I wish I could tell you how many adult converts came into the Church in Australia this Easter, but outside Sydney where the bumper RCIA group was even noticed overseas, I don’t know. We don’t collect or publish that data centrally, which I think is a shame.

This Easter, Tammy Peterson also became a Catholic. Tammy is the wife of Dr Jordan Peterson—the psychologist, speaker, and author who is probably best described as “Christian-adjacent.”

Many of us have great hopes for Dr P’s eventual conversion. But I think it will need more prayers, as he’s already announced he won’t be rushing into anything soon.

Media pundits are saying that there’s a Christian revival going on in the UK. Prominent public figures there like Tom Holland and Douglas Murray have publicly praised the social and cultural value of Christianity.

Even Richard Dawkins, God bless him, has decided to dial the God-hatred back a bit and now says he’s also a cultural Christian. Christianity, for him, is a “fundamentally decent religion,” unlike a certain other form of monotheism, of which Dawkins doesn’t approve.

But none of them has become a Christian yet (and Douglas Murray is openly gay so that’s going to be a hard sell). Nor has Ayaan Hirsi Ali, whose recent embrace of Christianity is based not on her belief in Jesus Christ as the son of God, but her belief in Christianity’s ability to withstand the coming fall of Western civilisation.

And that’s the rub. This kind of “secular Christianity” is a response to fears about radical Islam and its increasing public presence in the UK. Even the most virulent anti-Christian public figures have started to realise that radical Islam does not tolerate most of the things they value.

Is any of this okay? Of course it is. It’s nice when prominent people stop publicly hating your religion 24 hours a day. We should all enjoy the breather.

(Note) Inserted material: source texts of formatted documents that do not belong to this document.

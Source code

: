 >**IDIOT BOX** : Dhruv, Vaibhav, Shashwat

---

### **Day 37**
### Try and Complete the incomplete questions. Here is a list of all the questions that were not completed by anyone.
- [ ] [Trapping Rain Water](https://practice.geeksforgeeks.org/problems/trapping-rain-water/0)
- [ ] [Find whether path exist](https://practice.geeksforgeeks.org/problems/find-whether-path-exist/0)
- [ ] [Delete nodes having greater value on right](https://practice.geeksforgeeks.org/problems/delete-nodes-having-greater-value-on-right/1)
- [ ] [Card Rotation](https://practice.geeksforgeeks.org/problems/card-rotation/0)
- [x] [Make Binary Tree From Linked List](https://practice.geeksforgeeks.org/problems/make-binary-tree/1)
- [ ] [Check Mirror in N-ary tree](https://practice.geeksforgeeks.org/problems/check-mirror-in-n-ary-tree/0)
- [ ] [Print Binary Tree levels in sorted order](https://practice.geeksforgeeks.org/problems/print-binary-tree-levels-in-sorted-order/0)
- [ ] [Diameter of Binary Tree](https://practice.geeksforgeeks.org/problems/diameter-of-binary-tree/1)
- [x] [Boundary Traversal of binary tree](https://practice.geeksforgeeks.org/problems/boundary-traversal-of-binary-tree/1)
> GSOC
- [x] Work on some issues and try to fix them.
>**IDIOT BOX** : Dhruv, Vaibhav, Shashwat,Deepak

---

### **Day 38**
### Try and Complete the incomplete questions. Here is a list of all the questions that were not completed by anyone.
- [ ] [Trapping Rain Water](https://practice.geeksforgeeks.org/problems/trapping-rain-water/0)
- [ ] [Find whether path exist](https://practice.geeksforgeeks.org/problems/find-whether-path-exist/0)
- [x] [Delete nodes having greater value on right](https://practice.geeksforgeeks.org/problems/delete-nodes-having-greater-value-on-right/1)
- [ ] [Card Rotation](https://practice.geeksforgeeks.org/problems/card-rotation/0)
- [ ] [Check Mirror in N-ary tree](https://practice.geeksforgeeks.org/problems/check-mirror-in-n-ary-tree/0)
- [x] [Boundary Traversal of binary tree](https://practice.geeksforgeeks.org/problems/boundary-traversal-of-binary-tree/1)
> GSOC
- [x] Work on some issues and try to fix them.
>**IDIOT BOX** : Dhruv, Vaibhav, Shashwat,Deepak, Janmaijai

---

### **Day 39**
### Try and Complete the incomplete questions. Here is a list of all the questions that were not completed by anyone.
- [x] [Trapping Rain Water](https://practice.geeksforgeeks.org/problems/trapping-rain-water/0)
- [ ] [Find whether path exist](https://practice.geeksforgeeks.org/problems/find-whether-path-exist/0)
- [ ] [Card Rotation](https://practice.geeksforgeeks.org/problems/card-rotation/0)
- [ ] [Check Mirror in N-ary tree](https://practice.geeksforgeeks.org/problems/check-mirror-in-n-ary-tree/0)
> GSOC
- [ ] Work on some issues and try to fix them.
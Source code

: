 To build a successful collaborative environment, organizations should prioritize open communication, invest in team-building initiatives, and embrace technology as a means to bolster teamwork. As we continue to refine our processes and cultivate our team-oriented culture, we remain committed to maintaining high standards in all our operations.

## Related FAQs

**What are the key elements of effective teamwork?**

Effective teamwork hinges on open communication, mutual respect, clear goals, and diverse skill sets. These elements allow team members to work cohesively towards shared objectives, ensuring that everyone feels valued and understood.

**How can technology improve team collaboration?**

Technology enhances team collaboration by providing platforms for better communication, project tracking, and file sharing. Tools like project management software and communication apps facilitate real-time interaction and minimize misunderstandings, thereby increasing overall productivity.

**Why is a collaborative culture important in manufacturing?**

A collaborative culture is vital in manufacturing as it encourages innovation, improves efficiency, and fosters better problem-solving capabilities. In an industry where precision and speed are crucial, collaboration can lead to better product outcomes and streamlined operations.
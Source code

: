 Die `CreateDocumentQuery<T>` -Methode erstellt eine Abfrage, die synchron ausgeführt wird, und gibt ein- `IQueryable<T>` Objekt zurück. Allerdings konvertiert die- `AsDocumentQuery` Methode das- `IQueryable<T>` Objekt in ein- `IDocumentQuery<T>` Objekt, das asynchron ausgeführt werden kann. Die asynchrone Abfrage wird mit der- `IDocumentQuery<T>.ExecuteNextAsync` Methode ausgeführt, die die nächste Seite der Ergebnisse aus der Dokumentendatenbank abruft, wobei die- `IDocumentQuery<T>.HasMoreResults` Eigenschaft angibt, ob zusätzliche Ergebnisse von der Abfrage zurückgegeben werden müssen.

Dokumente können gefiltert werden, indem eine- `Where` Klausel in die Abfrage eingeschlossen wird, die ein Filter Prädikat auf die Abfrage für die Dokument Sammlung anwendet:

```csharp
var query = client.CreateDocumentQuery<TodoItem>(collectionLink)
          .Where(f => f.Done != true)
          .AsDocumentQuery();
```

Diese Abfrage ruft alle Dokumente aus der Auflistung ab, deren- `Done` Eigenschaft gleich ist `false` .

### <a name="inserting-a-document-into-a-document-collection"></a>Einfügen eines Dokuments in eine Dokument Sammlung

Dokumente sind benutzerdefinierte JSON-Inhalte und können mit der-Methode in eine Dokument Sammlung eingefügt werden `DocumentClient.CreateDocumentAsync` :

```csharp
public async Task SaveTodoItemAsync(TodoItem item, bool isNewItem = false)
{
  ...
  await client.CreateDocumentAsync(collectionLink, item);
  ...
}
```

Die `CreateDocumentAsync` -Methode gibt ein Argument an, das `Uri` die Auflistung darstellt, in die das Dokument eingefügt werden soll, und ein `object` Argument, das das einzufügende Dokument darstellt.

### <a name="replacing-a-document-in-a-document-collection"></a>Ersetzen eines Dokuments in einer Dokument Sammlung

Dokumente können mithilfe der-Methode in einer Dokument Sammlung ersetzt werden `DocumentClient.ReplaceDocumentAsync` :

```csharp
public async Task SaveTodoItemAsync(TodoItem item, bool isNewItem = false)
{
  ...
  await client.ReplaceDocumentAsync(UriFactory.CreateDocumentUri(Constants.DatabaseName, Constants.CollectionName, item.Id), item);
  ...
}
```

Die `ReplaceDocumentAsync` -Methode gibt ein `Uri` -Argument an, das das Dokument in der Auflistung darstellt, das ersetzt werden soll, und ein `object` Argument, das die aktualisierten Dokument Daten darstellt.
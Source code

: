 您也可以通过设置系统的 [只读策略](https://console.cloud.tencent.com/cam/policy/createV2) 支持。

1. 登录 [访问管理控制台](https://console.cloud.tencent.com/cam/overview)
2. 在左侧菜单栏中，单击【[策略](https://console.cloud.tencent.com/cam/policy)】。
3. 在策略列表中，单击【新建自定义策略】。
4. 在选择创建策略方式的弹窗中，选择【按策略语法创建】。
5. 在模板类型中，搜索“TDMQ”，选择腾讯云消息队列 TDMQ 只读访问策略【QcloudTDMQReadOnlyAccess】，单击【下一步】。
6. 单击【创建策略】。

Huge influxes of people into our churches at Christmas and Easter are also not a new thing, and some of the crowds may have been coming in a tidal wave of post-COVID relief. But of course, they’re all welcome.

There’s also an online social media trend in “ChristianCore” and “CatholicCore,” where getting your Catholic weird on is increasingly attractive to bored and disenchanted young people.

This isn’t new either. When the Emperor Constantine became a Christian in 312AD, getting your Catholic weird on stopped being fatal and instead became a good way to get jobs and promotions.

The church is here to stay. It has been planted very firmly in the world to save it. But the Christian tide comes in and goes out in different parts of the world over time.

God is very patient. He is deeply immersed in his relationship with the individual soul who he is wooing over time and space.

We can help him best by getting out of his way. What won’t help is to rush in and start watering down church teaching in the hope of head-hunting famous people who aren’t ready to love God back just yet.

Conversion is a journey. Some people like to admire the scenery on the way to the beach while they’re wondering just how cold the water will be when they decide to plunge in.

This means that those of us already in the water should be having the best time we can in it. The water is glorious but we might need to signal that more often to the ones still waiting to come in.